Chapter 33 — Key Takeaways
A one-page card. Fraud, misrepresentation, rescission, the SIU, and the analytics that catch fraud — written entirely from the detection side.
The core claims
- Fraud is adverse selection with intent. Ordinary adverse selection is passive (the people who expect a loss buy most eagerly); fraud is deliberate — manufacturing, exaggerating, or concealing a loss and lying to make the policy pay. Every underwriting defense is also a fraud defense.
- The honest policyholder pays for fraud — twice. Undetected fraud is absorbed into the premium the whole pool pays; the controls built to catch the detected fraud are a second tax. Fighting fraud with proportion lowers that tax; treating everyone as a suspect raises it.
- Soft fraud vs. hard fraud. Soft (opportunistic) fraud shades a real situation (padded claims, rounded payroll, a "forgotten" loss) — common, diffuse, hard to detect. Hard (premeditated) fraud manufactures a loss (staged crash, arson, phantom employee) — rarer, costlier, often more detectable because it leaves a structure.
- A false answer is the beginning of the analysis, not the end. A material misrepresentation needs a false statement of fact + materiality (would have changed the decision) + reliance. Fraud needs one more thing data cannot supply: intent.
- Rescission voids the policy from inception — premium back, coverage void, claims denied. It is powerful and hedged: high, state-varying standards, incontestability, innocent-misrepresentation and waiver defenses, and the burden of proof. A failed rescission is worse than the claim — it adds bad-faith exposure.
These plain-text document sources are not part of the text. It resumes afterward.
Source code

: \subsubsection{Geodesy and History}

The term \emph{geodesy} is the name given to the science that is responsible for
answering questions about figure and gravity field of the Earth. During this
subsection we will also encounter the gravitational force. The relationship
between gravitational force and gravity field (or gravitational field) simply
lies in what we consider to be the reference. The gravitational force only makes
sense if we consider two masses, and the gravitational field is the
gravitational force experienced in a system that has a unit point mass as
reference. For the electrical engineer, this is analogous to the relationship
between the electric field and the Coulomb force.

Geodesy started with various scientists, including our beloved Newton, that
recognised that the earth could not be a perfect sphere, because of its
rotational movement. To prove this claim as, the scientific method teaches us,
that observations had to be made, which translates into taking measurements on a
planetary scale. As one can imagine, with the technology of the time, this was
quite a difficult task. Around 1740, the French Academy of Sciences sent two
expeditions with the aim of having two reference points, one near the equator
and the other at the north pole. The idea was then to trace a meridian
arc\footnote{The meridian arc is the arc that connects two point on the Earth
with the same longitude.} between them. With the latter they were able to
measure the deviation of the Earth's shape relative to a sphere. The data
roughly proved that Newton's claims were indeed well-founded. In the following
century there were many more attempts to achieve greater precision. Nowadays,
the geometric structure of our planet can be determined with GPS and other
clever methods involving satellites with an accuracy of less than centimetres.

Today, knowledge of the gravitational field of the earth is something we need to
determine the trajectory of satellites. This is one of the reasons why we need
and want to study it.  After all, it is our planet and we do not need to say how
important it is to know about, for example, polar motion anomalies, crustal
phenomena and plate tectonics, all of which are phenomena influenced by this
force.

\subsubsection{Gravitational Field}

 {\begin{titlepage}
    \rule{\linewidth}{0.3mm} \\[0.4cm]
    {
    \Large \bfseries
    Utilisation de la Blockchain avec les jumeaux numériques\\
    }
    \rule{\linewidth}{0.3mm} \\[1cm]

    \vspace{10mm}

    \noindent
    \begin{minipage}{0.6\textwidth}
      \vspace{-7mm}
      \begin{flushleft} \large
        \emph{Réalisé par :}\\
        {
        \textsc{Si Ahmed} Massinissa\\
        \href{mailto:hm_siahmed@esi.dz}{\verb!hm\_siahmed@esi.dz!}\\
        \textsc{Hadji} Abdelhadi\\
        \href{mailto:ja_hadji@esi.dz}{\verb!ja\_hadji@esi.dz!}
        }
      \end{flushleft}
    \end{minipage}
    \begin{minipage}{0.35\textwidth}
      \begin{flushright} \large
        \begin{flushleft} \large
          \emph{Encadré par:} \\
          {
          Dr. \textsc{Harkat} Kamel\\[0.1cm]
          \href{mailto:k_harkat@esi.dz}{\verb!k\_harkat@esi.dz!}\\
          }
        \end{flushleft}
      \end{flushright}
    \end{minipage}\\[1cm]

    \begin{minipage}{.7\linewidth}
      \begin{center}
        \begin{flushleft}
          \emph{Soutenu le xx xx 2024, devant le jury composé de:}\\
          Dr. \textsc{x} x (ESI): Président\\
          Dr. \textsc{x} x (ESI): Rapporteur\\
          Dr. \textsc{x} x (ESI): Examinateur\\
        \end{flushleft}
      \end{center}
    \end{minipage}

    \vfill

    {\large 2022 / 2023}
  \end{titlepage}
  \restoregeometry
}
- A red flag is a prompt to investigate, never a finding of fraud. One flag is a question; a cluster across families is a referral. Every red-flag family has an innocent explanation that is usually true.
- The underwriter spots and refers; the SIU investigates and substantiates. Most referrals come back cleared — that is a feature. Referring is not accusing; over-referring floods the unit and buries real fraud.
- Analytics catch fraud at scale but never deliver a verdict. Anomaly detection finds the unusual; link analysis finds hidden connections (lethal to rings); predictive models triage by likelihood. Each produces a lead, not a fact. A fraud score cannot rescind, deny, or convict.
The rule of thumb
Verify, don't accuse. Grade by materiality and intent. Ask before you assume, in writing. One flag is a question; a cluster is a referral. Catch fraud at the door (good application + up-front verification) so you never have to rescind on a pretext after the loss.
The key distinctions
| Pair | The line between them |
|---|---|
| Soft vs. hard fraud | Shading a real loss vs. manufacturing one |
| Honest error vs. fraud | Materiality alone vs. materiality + intent |
| Misrepresentation vs. concealment | An active false statement vs. a material silence (needs known materiality) |
| Non-renewal vs. rescission | Ends coverage forward vs. voids it from inception |
| Red flag vs. finding | A prompt to look vs. a substantiated fact |
| Clarification vs. referral | One flag, innocent explanation likely vs. a cluster warranting the SIU |
| Lead vs. proof | What analytics produce vs. what a person must establish |
Key terms
insurance fraud (soft/hard) · material misrepresentation · rescission · special investigation unit (SIU) · red-flag indicators — plus, used from their owners: utmost good faith, concealment, representation vs. warranty (Ch.4); loss run, CLUE, MVR, credit-based insurance score, FCRA (Ch.8); GLM, GBM, lift, feature engineering (Ch.32); proxy discrimination, algorithmic bias (Ch.35, previewed).
What you could defend to your manager
"The application understated the 2023 fire's cause — material, so I flagged it, but a single discrepancy on a loss whose existence and size were honestly disclosed, with no cluster of other flags and corrective controls already attached. That's a documented clarification, not a fraud referral and not a rescission issue. I sent a neutral written question to the broker, confirmed the cause is hot-work — which is exactly why the hot-work-permit program is a binding condition — documented it, and the file is now clean enough to defend on the integrity of its information, not just its price and terms."